- [WORK TO BE COMPLETED]: For the entries that follow, restate word for word the line containing "另外，一些国外的信号号可能需", the line containing "更多关于国外signal号购", and every line that lies between them.

EXCERPTED RECORDS START

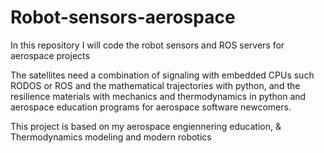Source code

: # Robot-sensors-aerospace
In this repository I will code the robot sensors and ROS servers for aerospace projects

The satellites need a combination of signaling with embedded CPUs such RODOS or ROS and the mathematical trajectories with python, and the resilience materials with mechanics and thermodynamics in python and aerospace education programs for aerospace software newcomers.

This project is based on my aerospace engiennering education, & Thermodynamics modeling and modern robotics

EXCERPTED RECORDS END
EXCERPTED RECORDS START

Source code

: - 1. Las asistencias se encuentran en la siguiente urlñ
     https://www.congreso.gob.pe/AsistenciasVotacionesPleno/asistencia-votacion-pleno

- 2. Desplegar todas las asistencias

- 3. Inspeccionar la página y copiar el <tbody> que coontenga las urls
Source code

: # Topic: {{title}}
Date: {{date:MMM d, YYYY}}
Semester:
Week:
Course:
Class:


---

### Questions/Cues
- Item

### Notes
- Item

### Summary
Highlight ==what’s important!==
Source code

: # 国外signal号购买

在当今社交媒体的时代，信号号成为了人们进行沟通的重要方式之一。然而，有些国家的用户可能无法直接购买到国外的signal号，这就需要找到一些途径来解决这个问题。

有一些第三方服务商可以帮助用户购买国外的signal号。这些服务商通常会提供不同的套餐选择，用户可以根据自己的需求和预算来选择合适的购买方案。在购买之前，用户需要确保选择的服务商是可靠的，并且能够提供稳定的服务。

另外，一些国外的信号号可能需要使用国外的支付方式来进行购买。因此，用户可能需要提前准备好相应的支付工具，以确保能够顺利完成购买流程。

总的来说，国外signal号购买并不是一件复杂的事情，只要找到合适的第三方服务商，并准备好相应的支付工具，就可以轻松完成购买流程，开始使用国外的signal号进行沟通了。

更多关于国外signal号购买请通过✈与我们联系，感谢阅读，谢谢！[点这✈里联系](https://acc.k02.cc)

EXCERPTED RECORDS END

- [FINISHED EXERCISE]:
另外，一些国外的信号号可能需要使用国外的支付方式来进行购买。因此，用户可能需要提前准备好相应的支付工具，以确保能够顺利完成购买流程。

总的来说，国外signal号购买并不是一件复杂的事情，只要找到合适的第三方服务商，并准备好相应的支付工具，就可以轻松完成购买流程，开始使用国外的signal号进行沟通了。

更多关于国外signal号购买请通过✈与我们联系，感谢阅读，谢谢！[点这✈里联系](https://acc.k02.cc)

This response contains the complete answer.